Instructions to follow:
Search the entries for the word "dossier" and pull out each line that has it.

Data entries:
---+---

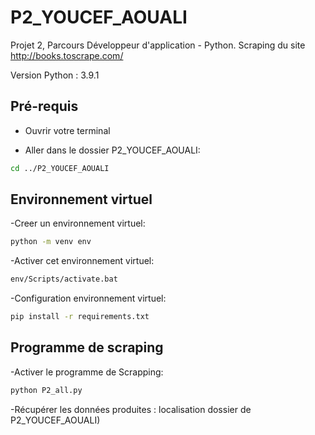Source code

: # P2_YOUCEF_AOUALI
Projet 2, Parcours Développeur d'application - Python. 
Scraping du site http://books.toscrape.com/

Version Python : 3.9.1

## Pré-requis

- Ouvrir votre terminal

- Aller dans le dossier P2_YOUCEF_AOUALI:
```bash
cd ../P2_YOUCEF_AOUALI
```

## Environnement virtuel 

-Creer un environnement virtuel:
```bash
python -m venv env
```

-Activer cet environnement virtuel:
```bash
env/Scripts/activate.bat
```

-Configuration environnement virtuel:
```bash
pip install -r requirements.txt
```

## Programme de scraping 

-Activer le programme de Scrapping: 

```bash
python P2_all.py
```

-Récupérer les données produites : localisation dossier  de P2_YOUCEF_AOUALI)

---+---

Solution to the exercise:
- Aller dans le dossier P2_YOUCEF_AOUALI:
-Récupérer les données produites : localisation dossier  de P2_YOUCEF_AOUALI)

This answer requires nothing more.